Southern states are rich in history and heritage, making them desirable locations for meeting planners who want to host events at historical venues that will immerse attendees in bygone eras. Here are six historic Southern venues to consider for your next event.

 

Historic Beale Street

Memphis, Tennessee

Established in 1841, Beale Street in Memphis, Tennessee, was a thriving area of Black commerce and culture around the time of the Civil War. After yellow fever hit Memphis in 1879, the population dwindled, and the city lost its charter. A formerly enslaved man acquired land in the area and helped restore the business community. Robert R. Church Park at Fourth and Beale honors him, and the park became a gathering place for blues musicians.

Many of the country’s most famous blues musicians performed on Beale Street, including W.C. Handy, Muddy Waters, B.B. King and Louis Armstrong.

B.B. King’s Blues Club, which opened on Beale Street in 1991, can host groups of up to 400. Itta Bena, the speakeasy and restaurant upstairs, is named after King’s Mississippi hometown and can host seated dinners, cocktail parties or receptions for up to 150 guests.

Just off Beale Street, The Peabody Memphis hotel celebrated its 100th anniversary in 2025. It has 80,000 square feet of event space for up to 2,000 guests.

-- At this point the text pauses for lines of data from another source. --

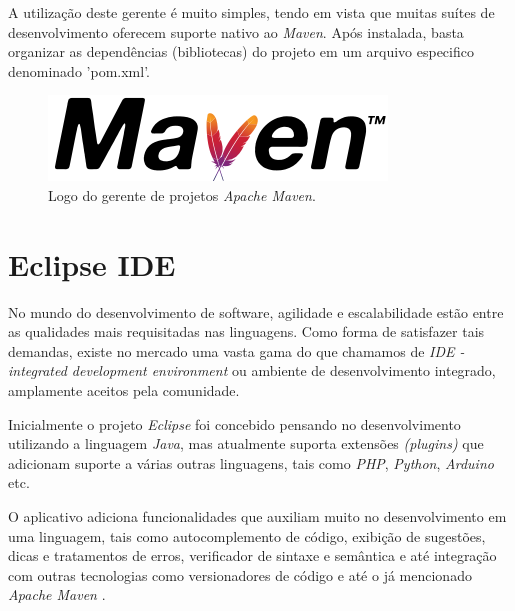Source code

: \documentclass[
	12pt,			%
	openright,		%
	oneside,	
	a4paper,		%
	english,		%
	brazil			%
]{abntex2/abntex2}  %
\begin{document}
	A utilização deste gerente é muito simples, tendo em vista que muitas suítes de desenvolvimento oferecem suporte nativo ao \textit{Maven}. Após instalada, basta organizar as dependências (bibliotecas) do projeto em um arquivo especifico denominado 'pom.xml'.

	\begin{figure}[H]
		\caption{\label{maven-logo}Logo do gerente de projetos \textit{Apache Maven}.}
		\begin{center}
			\includegraphics[scale=0.5]{img/maven-logo}
		\end{center}
	\end{figure}

	\section{Eclipse IDE}
	
	No mundo do desenvolvimento de software, agilidade e escalabilidade estão entre as qualidades mais requisitadas nas linguagens. Como forma de satisfazer tais demandas, existe no mercado uma vasta gama do que chamamos de \textit{IDE - integrated development environment} ou ambiente de desenvolvimento integrado, amplamente aceitos pela comunidade.
	
	Inicialmente o projeto \textit{Eclipse} \cite{eclipse} foi concebido pensando no desenvolvimento utilizando a linguagem \textit{Java}, mas atualmente suporta extensões \textit{(plugins)} que adicionam suporte a várias outras linguagens, tais como \textit{PHP}, \textit{Python}, \textit{Arduino} etc.
	
	O aplicativo adiciona funcionalidades que auxiliam muito no desenvolvimento em uma linguagem, tais como autocomplemento de código, exibição de sugestões, dicas e tratamentos de erros, verificador de sintaxe e semântica e até integração com outras tecnologias como versionadores de código e até o já mencionado \textit{Apache Maven} \cite{maven}.
\end{document}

The New Daisy Theatre on Beale Street, which opened as a movie theatre in 1937, was converted to a music venue in the 1980s. It can host groups of 500. The original Daisy Theatre across the street opened in 1913 and can accommodate 250 people for an event.

memphistravel.com

Castle & Key Distillery

Frankfort, Kentucky

Colonel Edmund Haynes Taylor Jr. built a new kind of bourbon distillery in 1887 in Millville, Kentucky, just outside of Frankfort. Inspired by European architecture, it featured a castle, classical springhouse and a sunken garden. Prohibition shut down the distillery in 1920, and the property changed owners several times over the next century.

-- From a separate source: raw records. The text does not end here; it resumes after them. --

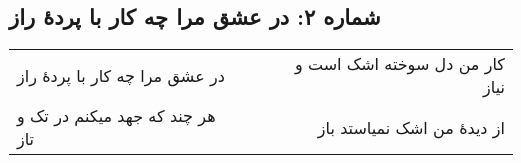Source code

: \begin{center}
\section*{شماره ۲: در عشق مرا چه کار با پردۀ راز}
\label{sec:002}
\begin{longtable}{l p{0.5cm} r}
در عشق مرا چه کار با پردهٔ راز
&&
کار من دل سوخته اشک است و نیاز
\\
هر چند که جهد میکنم در تک و تاز
&&
از دیدهٔ من اشک نمیاستد باز
\\
\end{longtable}
\end{center}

In 2014, Will Arvin purchased the Old Taylor Distillery, which was in ruins, and restored it to its former glory. He named it Castle & Key Distillery, and it produces several spirits, including vodka, gin, rye whiskey and bourbon.

The distillery can host events for up to 200 guests. There is an approved list of caterers, and meeting groups are required to include the distillery’s spirits as part of their events. The Springhouse can be used for an outdoor cocktail hour for upwards of 500 guests, and attendees are encouraged to take a guided tour of the distillery as part of their event, learning about its history and how it distills different spirits. After the tour, they can participate in a formal tasting. 

The property is located between Frankfort and Versailles, so it’s about a 40-minute drive from Lexington.

castleandkey.com

Springer Opera House

Columbus, Georgia

Built in 1871, Springer Opera House is about to celebrate its 155th season producing theater. It was originally built as a theater but morphed into a movie house then became a grocery store and a hotel. The Opera House has since returned to its roots and presents 14 theater shows from September to May. It also runs day camps in the summer offering improv, writing, musical theater and dance classes.

The building is 145,000 square feet. Emily Woodruff Hall seats 650, and the Dorothy McClure Theatre seats about 300. A banquet hall can seat 300 for a seated meal, and six studio spaces can be rented for breakout sessions. Springer Saloon is perfect for a dinner party of 75. The courtyard and veranda can also be reserved for smaller events. The Grand Lobby and Promenade can accommodate 100 seated guests.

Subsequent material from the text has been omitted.